Indonesia’s Constitutional Court has thrown its resource investment environment into further turmoil by declaring that the country’s own oil and gas licensing agency and regulator is unconstitutional.
The regulator, BPMigas, was disbanded as of yesterday and the national government hurriedly announced that the Energy and Mineral Resources department would take over its role in administering 302 production sharing contracts.
The chairman of the now-defunct agency, Raden Priyono, said ongoing negotiations with foreign companies, including a proposed $12 billion investment by resource giant British Petroleum (BP) for an expanded natural gas facility in Papua, would now stall.
Contracts for licenses worth $70 billion which companies had signed with BPMigas were also now in doubt, he said, though other commentators played this down.
BPMigas was set up by the newly democratic Indonesia in 2001 as an independent statutory authority to replace the regulation and licensing function of state-owned oil producer, Pertamina, which had become hopelessly corrupted under the Suharto regime.
BPMigas has no link to the oil company BP.
But despite being a government agency, BPMigas has run afoul of growing nationalist sentiment, with the belief afoot that it was awarding too many lucrative contracts to foreign companies and cheating the Indonesian people out of income. The court case was brought by 42 community and Islamic groups.
Contracts governing 29 oil and gas projects are up for renewal between 2013 and 2017, and pressure is building on the Indonesian government to nationalise them all.
Indonesia produces 2.36 million barrels of oil per day and foreign owned companies including Chevron, Exxon Mobil, Total, ConocoPhillips and BP account for about 90 per cent of the country’s production. Companies have refused to comment as they digest the implications.
The Constitutional Court’s binding judgement declared the agency unconstitutional because it is in violation of Article 33 of the 1945 Constitution, which guarantees that land, waters and natural resources should be “under the power of the state”.
The court said that because BPMigas did not actually operate oil and gas wells, and therefore the constitutional requirement was “degraded”.
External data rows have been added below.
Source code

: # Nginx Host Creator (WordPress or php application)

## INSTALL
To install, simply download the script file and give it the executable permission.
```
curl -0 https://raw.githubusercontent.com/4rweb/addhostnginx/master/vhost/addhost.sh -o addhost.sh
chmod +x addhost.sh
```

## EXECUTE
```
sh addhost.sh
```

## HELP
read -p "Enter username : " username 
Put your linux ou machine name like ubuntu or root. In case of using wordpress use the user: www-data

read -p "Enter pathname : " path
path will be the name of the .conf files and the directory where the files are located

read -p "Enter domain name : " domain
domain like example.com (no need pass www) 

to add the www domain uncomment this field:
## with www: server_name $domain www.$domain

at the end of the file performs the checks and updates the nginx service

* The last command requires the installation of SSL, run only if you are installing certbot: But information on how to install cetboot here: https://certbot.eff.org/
Chief justice Mahfud MD – who reportedly has political ambitions to be the next Indonesian president – led the judgement.
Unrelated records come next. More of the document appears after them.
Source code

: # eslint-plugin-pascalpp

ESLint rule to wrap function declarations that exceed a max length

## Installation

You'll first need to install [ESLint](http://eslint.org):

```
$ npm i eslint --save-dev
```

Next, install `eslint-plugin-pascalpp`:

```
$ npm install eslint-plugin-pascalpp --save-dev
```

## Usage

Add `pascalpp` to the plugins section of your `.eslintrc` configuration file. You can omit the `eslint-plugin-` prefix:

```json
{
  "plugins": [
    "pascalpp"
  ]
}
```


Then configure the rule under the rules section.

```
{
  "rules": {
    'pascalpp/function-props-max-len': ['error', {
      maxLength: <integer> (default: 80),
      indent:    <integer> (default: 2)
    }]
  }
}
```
Dien Syamsuddin, the chairman of Muhammadiyah, one of the world’s largest Islamic organisations and one of the plaintiffs in the case, said the judgement “represents a people’s victory”.
But Phil Shah, a consultant to the oil and gas industry, said the move was “a disturbance”. While BPMigas had, at times, been a “scourge” for foreign investors, the judgment was “another obstacle in the path overall”.
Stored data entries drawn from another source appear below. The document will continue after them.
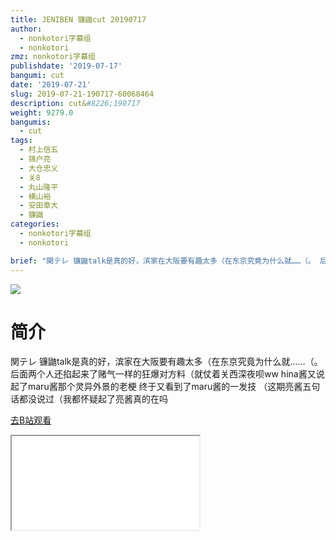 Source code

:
 ```yaml
---
title: JENIBEN 镰鼬cut 20190717
author:
  - nonkotori字幕组
  - nonkotori
zmz: nonkotori字幕组
publishdate: '2019-07-17'
bangumi: cut
date: '2019-07-21'
slug: 2019-07-21-190717-60068464
description: cut&#8226;190717
weight: 9279.0
bangumis: 
  - cut
tags:
  - 村上信五
  - 锦户亮
  - 大仓忠义
  - 关8
  - 丸山隆平
  - 横山裕
  - 安田章大
  - 镰鼬
categories:
  - nonkotori字幕组
  - nonkotori

brief: "関テレ 镰鼬talk是真的好，滨家在大阪要有趣太多（在东京究竟为什么就……（。 后面两个人还掐起来了赌气一样的狂爆对方料（就仗着关西深夜呗ww hina酱又说起了maru酱那个灵异外景的老梗 终于又看到了maru酱的一发技 （这期亮酱五句话都没说过（我都怀疑起了亮酱真的在吗"
---
```

![](https://raw.githubusercontent.com/tcgriffith/owaraisite/master/static/tmpimg/293a88266cda1357ce25b6492aa3dedd92c8aaa3.jpg.480.jpg)
# 简介  
関テレ
镰鼬talk是真的好，滨家在大阪要有趣太多（在东京究竟为什么就……（。
后面两个人还掐起来了赌气一样的狂爆对方料（就仗着关西深夜呗ww
hina酱又说起了maru酱那个灵异外景的老梗
终于又看到了maru酱的一发技
（这期亮酱五句话都没说过（我都怀疑起了亮酱真的在吗  

[去B站观看](https://www.bilibili.com/video/av60068464/)
<div class ="resp-container"><iframe class="testiframe" src="//player.bilibili.com/player.html?aid=60068464"", scrolling="no", allowfullscreen="true" > </iframe></div>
“It’s an unfortunate event, and certainly disappointing, but it’s one of many.”
Recent laws in other parts of the resource industry have forced foreign miners to pay new taxes on exports, to hastily formulate plans to process and smelt minerals in Indonesia, and to sell down their stakes in productive mines to 49 per cent to local businesses.
This story Administrator ready to work first appeared on Nanjing Night Net.